§ **Work instructions**
What is needed is an exact transcription of every record.

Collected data
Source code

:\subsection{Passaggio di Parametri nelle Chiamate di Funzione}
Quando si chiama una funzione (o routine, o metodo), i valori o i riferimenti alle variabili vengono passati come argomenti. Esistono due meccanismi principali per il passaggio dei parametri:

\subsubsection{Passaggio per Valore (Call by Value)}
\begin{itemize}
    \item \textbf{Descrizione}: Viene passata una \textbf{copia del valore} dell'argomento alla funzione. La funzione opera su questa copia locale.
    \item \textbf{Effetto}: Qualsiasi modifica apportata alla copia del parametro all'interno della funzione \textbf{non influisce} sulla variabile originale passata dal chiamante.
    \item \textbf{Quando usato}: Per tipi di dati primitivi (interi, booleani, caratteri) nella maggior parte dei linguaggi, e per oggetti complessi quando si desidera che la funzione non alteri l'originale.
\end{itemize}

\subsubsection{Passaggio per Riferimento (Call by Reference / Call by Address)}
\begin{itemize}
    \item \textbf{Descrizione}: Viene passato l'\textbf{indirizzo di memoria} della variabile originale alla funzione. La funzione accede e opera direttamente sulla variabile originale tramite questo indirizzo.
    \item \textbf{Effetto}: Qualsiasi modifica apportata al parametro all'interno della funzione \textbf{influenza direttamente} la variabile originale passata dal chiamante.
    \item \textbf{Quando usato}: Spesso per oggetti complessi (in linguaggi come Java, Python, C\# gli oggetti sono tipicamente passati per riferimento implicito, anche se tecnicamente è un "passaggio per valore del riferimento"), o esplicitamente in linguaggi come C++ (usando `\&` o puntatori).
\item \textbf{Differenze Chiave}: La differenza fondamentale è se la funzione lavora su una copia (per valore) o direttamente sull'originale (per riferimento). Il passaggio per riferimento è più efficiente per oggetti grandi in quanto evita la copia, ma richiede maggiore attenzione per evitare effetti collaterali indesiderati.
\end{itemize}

§ **Problem solution**
Source code

:\subsection{Passaggio di Parametri nelle Chiamate di Funzione}
Quando si chiama una funzione (o routine, o metodo), i valori o i riferimenti alle variabili vengono passati come argomenti. Esistono due meccanismi principali per il passaggio dei parametri:

\subsubsection{Passaggio per Valore (Call by Value)}
\begin{itemize}
    \item \textbf{Descrizione}: Viene passata una \textbf{copia del valore} dell'argomento alla funzione. La funzione opera su questa copia locale.
    \item \textbf{Effetto}: Qualsiasi modifica apportata alla copia del parametro all'interno della funzione \textbf{non influisce} sulla variabile originale passata dal chiamante.
    \item \textbf{Quando usato}: Per tipi di dati primitivi (interi, booleani, caratteri) nella maggior parte dei linguaggi, e per oggetti complessi quando si desidera che la funzione non alteri l'originale.
\end{itemize}

\subsubsection{Passaggio per Riferimento (Call by Reference / Call by Address)}
\begin{itemize}
    \item \textbf{Descrizione}: Viene passato l'\textbf{indirizzo di memoria} della variabile originale alla funzione. La funzione accede e opera direttamente sulla variabile originale tramite questo indirizzo.
    \item \textbf{Effetto}: Qualsiasi modifica apportata al parametro all'interno della funzione \textbf{influenza direttamente} la variabile originale passata dal chiamante.
    \item \textbf{Quando usato}: Spesso per oggetti complessi (in linguaggi come Java, Python, C\# gli oggetti sono tipicamente passati per riferimento implicito, anche se tecnicamente è un "passaggio per valore del riferimento"), o esplicitamente in linguaggi come C++ (usando `\&` o puntatori).
\item \textbf{Differenze Chiave}: La differenza fondamentale è se la funzione lavora su una copia (per valore) o direttamente sull'originale (per riferimento). Il passaggio per riferimento è più efficiente per oggetti grandi in quanto evita la copia, ma richiede maggiore attenzione per evitare effetti collaterali indesiderati.
\end{itemize}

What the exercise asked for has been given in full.